Listed entries:

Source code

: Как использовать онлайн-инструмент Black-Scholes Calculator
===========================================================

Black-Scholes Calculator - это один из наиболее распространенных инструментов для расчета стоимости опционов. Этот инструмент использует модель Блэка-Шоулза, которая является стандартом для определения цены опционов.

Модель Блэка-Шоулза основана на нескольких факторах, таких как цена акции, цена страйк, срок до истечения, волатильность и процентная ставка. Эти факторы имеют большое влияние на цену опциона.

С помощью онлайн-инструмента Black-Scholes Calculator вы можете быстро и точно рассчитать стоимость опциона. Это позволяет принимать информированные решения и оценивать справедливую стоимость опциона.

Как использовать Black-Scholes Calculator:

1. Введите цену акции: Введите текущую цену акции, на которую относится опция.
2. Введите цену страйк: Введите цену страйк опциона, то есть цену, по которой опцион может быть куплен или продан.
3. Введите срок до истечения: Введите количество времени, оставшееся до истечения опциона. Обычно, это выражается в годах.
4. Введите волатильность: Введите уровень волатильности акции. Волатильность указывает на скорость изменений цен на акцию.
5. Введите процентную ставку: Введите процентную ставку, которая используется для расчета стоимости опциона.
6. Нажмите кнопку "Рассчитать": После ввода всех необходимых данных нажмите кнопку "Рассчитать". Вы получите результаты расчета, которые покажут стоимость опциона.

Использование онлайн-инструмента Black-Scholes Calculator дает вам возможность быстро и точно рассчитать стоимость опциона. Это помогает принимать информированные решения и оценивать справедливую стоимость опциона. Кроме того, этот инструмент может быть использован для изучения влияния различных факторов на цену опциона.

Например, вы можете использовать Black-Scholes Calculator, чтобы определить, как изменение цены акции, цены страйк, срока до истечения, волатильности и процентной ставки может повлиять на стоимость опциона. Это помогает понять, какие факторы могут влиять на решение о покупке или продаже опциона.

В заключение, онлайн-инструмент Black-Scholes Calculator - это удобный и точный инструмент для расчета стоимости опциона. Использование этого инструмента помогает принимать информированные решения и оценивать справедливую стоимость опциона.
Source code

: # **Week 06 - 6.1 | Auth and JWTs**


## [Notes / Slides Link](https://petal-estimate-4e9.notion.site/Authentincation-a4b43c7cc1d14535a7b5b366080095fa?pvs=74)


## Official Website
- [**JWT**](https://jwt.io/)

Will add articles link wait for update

Task statement:
Please copy the lines above from the line with "С помощью онлайн-инструмента" up to and including the line with "Как использовать Black-Scholes", exactly as written and with nothing else.

Completed task:
С помощью онлайн-инструмента Black-Scholes Calculator вы можете быстро и точно рассчитать стоимость опциона. Это позволяет принимать информированные решения и оценивать справедливую стоимость опциона.

Как использовать Black-Scholes Calculator:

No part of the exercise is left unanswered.